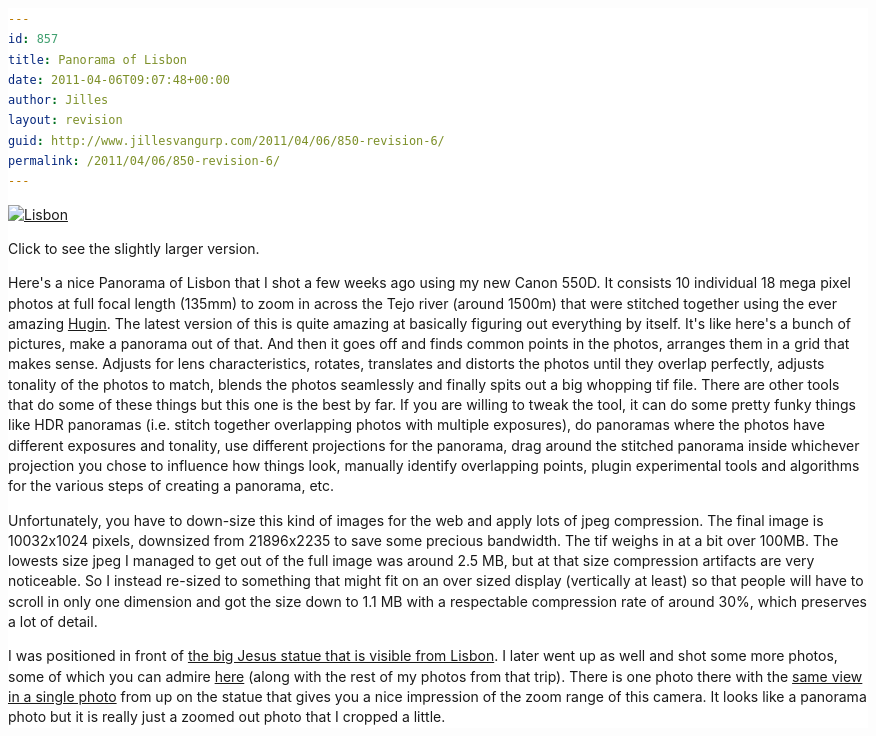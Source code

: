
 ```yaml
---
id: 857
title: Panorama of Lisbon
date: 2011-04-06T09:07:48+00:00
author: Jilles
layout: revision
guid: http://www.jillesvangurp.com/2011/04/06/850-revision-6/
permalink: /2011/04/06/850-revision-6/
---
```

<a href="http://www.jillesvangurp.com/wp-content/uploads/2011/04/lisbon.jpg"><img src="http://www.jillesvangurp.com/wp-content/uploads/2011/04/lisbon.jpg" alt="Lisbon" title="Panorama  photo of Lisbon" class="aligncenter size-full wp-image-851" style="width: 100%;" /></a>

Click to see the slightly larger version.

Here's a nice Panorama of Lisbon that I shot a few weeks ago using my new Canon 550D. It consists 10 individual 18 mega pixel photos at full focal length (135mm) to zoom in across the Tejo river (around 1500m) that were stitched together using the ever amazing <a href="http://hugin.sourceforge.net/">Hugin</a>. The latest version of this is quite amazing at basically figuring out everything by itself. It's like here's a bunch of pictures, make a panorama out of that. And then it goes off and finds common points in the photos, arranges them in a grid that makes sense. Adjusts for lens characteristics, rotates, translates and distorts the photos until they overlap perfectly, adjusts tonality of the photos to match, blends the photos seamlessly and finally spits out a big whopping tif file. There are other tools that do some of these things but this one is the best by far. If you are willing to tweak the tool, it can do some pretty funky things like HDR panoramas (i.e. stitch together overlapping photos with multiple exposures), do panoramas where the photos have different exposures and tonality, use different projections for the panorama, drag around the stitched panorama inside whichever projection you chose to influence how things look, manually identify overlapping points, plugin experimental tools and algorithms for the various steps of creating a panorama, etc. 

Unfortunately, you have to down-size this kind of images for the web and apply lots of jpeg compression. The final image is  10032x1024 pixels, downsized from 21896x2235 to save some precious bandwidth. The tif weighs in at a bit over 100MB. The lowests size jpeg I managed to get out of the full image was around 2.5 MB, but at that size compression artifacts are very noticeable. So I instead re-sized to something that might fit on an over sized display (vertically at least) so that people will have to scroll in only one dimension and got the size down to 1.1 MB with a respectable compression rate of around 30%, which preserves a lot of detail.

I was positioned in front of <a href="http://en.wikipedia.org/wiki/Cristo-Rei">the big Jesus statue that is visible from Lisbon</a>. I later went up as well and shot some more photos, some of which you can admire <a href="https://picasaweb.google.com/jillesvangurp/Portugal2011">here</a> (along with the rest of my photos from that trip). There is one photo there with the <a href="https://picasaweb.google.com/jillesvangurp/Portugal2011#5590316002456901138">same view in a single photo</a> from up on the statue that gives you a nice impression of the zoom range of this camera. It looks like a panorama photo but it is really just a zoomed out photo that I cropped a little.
++++
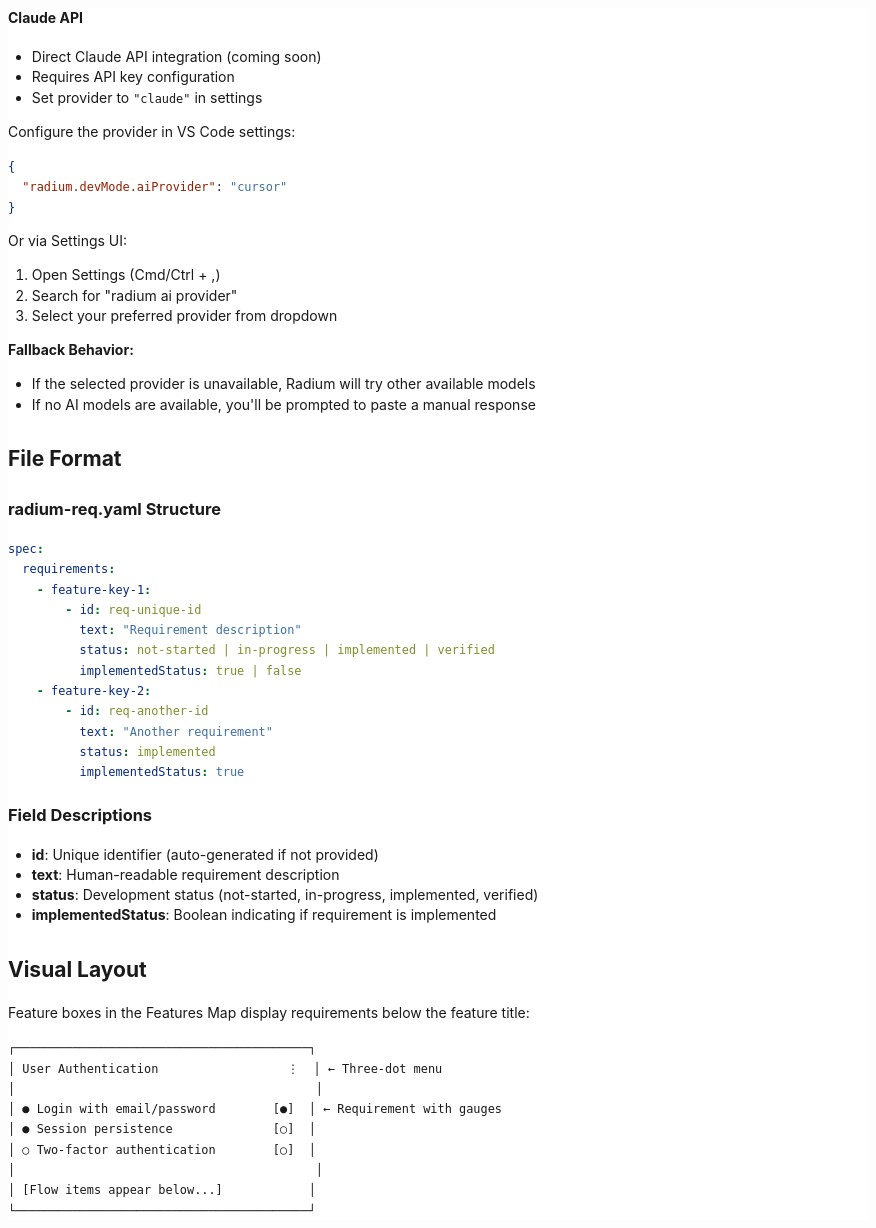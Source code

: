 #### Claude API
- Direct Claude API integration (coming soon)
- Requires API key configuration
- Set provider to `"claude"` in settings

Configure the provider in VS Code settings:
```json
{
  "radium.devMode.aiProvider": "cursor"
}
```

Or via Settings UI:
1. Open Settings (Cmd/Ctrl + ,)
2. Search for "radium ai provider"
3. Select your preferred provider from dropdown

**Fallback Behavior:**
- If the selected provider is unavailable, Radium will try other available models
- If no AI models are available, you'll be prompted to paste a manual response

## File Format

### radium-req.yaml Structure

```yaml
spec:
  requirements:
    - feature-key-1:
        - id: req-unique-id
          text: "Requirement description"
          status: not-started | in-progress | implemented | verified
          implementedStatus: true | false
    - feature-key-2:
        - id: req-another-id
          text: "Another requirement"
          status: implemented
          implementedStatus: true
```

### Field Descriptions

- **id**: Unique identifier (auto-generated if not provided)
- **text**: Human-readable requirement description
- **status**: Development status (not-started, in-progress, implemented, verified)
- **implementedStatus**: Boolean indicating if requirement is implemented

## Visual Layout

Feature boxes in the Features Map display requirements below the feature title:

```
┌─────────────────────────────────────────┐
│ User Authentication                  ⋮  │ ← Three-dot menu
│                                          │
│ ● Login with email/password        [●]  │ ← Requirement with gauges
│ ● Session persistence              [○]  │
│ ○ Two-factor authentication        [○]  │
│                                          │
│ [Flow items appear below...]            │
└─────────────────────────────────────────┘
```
++++
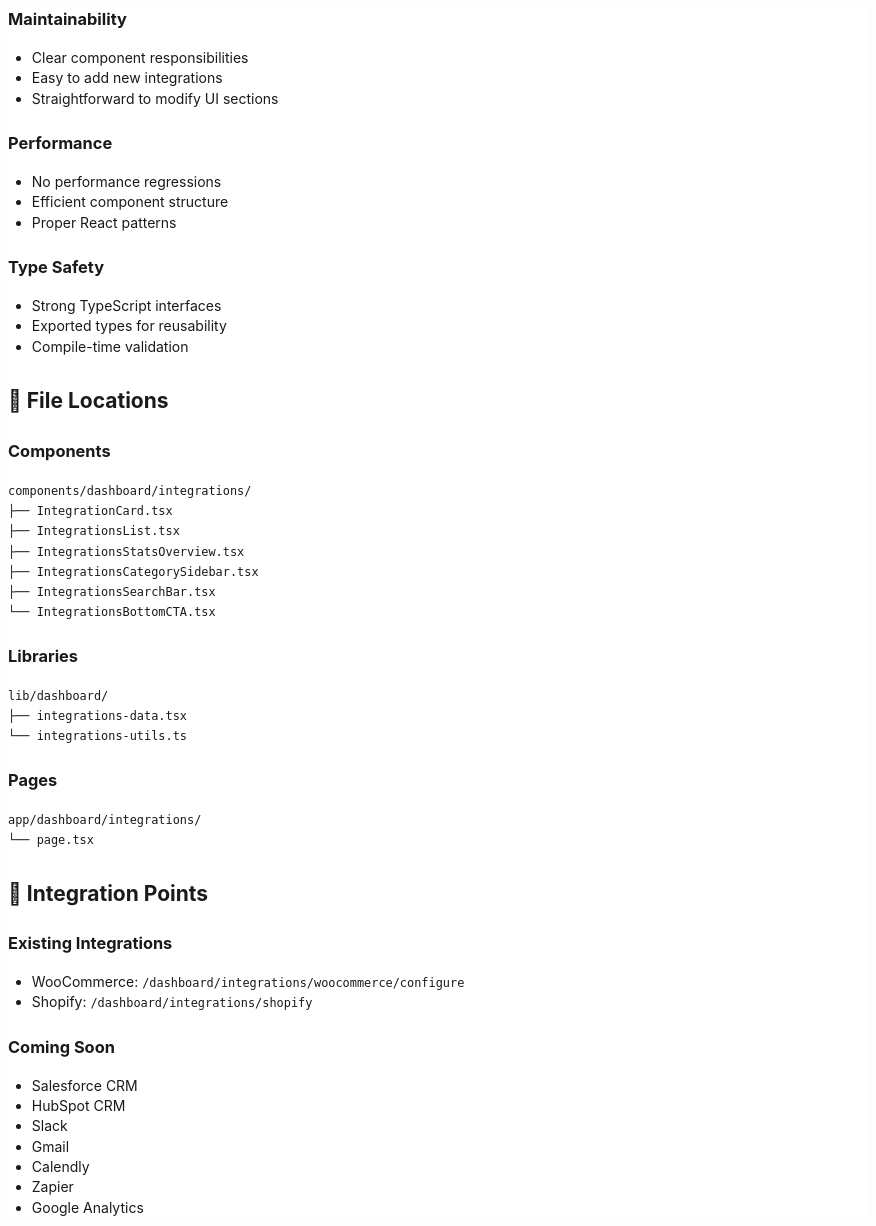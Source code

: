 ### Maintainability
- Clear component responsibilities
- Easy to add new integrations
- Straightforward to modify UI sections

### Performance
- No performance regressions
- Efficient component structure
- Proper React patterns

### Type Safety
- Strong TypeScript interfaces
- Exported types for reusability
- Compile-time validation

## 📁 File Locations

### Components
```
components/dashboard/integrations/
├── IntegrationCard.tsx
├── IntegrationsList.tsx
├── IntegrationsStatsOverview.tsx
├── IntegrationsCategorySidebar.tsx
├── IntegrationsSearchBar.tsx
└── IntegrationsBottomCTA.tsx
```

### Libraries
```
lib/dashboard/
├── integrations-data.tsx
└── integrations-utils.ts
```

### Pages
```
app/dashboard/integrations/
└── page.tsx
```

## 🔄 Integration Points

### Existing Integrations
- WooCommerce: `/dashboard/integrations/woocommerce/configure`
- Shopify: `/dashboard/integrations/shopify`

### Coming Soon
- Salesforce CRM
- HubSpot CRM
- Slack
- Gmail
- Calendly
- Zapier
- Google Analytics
++++
> YOUR OBJECTIVE
From the listing above, pick out every line containing "started".

> TASK RESULT
          status: not-started | in-progress | implemented | verified
- **status**: Development status (not-started, in-progress, implemented, verified)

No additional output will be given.